(Dataset entries)
□ □ □ □
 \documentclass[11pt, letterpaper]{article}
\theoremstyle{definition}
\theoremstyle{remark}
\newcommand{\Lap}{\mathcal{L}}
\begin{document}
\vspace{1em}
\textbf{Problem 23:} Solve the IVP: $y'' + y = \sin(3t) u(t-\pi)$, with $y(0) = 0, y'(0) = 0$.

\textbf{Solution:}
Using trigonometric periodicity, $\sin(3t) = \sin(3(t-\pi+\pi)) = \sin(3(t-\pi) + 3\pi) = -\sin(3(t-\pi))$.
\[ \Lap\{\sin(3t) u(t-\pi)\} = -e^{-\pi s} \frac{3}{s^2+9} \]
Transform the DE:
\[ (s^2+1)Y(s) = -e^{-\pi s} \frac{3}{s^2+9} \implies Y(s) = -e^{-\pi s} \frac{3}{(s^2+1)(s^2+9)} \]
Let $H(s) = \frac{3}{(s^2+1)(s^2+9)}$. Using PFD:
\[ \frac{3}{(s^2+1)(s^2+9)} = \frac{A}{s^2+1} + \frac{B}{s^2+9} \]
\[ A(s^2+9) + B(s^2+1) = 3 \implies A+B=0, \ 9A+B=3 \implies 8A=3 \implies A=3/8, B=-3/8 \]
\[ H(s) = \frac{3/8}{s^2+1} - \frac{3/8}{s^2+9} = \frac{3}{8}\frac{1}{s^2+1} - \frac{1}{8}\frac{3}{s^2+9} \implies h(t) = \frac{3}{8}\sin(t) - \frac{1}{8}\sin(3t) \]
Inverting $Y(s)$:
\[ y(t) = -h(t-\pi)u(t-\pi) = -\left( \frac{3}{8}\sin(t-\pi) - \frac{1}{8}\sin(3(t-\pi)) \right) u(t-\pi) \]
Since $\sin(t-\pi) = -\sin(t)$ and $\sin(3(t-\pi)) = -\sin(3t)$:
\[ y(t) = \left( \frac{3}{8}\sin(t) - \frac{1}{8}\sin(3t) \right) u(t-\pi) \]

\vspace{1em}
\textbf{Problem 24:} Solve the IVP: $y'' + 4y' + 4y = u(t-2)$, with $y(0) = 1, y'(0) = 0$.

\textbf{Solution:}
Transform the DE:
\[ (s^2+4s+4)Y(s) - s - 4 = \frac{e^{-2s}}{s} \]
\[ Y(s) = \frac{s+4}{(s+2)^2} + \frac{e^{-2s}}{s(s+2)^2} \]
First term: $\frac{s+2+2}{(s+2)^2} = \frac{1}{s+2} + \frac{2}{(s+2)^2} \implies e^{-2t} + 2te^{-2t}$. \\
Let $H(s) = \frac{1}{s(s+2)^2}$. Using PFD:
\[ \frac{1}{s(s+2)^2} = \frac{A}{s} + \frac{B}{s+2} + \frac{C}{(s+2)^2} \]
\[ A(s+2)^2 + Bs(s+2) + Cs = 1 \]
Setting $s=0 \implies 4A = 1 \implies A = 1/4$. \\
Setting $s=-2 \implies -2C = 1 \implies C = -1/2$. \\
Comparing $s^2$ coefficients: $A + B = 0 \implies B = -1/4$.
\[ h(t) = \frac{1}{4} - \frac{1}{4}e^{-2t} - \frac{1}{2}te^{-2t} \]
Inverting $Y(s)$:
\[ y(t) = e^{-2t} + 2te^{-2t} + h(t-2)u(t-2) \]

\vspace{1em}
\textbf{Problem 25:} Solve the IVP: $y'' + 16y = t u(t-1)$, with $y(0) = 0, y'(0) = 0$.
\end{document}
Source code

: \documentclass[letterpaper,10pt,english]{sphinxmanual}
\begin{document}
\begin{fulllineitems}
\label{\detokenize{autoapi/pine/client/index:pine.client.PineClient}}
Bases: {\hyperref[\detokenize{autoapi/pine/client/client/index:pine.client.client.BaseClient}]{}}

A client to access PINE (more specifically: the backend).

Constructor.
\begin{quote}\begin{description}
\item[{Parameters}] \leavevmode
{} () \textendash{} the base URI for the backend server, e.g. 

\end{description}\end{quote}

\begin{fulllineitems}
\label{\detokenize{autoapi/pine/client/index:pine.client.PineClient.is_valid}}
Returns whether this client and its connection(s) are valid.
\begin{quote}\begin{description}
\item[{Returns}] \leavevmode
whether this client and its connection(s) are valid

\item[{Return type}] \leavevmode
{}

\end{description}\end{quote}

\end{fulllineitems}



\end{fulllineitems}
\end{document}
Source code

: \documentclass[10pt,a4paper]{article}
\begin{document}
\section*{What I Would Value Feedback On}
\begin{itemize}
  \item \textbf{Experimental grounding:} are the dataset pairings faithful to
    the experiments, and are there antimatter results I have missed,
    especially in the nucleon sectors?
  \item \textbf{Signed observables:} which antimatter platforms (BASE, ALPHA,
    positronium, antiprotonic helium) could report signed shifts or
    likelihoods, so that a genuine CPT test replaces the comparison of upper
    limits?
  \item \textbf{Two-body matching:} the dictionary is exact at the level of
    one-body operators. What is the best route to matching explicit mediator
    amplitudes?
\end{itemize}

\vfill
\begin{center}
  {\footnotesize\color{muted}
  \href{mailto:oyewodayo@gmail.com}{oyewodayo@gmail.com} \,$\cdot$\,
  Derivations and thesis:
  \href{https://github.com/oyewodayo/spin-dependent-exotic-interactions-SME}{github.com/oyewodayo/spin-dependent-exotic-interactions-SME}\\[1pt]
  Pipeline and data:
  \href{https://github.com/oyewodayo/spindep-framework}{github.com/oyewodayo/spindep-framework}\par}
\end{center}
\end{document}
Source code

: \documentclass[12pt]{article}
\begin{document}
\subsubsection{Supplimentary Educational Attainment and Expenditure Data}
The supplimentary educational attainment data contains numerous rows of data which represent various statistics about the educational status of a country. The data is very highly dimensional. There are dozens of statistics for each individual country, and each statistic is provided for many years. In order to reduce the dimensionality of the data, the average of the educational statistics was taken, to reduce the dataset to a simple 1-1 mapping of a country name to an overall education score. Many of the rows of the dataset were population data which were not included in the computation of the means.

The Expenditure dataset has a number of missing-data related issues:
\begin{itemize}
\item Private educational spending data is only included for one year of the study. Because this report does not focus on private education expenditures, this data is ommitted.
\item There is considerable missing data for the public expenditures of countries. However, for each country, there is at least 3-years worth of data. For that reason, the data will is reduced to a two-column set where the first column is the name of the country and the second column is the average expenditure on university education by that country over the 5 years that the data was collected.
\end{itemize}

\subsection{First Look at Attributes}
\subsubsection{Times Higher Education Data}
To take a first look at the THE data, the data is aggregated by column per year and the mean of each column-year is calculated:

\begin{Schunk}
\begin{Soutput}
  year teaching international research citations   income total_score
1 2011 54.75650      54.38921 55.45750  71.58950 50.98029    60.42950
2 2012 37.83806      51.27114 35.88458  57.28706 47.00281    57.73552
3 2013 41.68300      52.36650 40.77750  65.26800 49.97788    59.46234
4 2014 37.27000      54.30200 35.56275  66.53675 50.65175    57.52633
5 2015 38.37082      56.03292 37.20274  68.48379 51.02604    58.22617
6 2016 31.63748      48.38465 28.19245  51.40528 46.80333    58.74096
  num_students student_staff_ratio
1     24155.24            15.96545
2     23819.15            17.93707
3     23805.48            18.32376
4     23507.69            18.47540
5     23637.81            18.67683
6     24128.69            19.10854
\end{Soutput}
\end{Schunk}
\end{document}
□ □ □ □
- **TASK ITEM**
Lines in the data containing the string "expenditures" are to be counted; give that number alone.

- **SOLUTION TO THIS EXERCISE**
2